I need only the number of lines in this data that contain the string "using".
• • • •
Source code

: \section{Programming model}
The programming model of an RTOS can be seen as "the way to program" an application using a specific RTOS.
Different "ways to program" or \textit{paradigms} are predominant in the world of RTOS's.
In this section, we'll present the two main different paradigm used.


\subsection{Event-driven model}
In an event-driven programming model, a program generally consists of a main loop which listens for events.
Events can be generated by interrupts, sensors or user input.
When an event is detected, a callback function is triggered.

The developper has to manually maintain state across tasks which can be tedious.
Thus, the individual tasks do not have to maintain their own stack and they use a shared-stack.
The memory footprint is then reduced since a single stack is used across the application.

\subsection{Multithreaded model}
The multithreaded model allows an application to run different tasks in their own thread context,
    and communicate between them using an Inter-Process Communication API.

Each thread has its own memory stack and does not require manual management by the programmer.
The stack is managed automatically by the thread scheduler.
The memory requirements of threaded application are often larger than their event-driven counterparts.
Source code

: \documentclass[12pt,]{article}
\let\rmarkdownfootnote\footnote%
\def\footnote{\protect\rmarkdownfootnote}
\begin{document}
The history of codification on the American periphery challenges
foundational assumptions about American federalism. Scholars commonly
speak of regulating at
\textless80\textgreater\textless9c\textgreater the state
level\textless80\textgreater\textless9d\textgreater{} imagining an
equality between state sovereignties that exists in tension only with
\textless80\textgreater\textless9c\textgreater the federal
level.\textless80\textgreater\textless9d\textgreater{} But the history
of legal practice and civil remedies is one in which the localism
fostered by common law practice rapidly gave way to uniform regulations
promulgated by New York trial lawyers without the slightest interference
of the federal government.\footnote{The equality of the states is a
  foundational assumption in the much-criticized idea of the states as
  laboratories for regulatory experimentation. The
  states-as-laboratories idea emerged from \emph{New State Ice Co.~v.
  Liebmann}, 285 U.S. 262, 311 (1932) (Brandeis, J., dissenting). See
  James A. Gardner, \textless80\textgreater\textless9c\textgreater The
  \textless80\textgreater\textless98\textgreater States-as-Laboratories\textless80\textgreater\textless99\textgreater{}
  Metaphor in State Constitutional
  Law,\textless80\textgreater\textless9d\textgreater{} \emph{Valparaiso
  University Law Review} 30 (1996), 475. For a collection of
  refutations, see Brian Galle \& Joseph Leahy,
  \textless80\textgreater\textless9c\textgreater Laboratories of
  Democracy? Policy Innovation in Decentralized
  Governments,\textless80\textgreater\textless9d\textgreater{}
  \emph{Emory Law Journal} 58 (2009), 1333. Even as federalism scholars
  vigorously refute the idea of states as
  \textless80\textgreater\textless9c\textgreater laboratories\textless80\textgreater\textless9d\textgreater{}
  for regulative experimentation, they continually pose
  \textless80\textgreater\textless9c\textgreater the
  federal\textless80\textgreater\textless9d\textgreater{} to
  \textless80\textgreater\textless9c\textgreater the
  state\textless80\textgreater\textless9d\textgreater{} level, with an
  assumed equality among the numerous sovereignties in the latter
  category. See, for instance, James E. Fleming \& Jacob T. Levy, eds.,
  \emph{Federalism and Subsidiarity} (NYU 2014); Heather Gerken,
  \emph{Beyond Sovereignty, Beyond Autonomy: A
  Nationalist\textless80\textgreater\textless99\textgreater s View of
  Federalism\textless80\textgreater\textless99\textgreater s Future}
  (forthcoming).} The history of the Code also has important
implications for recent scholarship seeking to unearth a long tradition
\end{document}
• • • •
▶ [Task result]: 2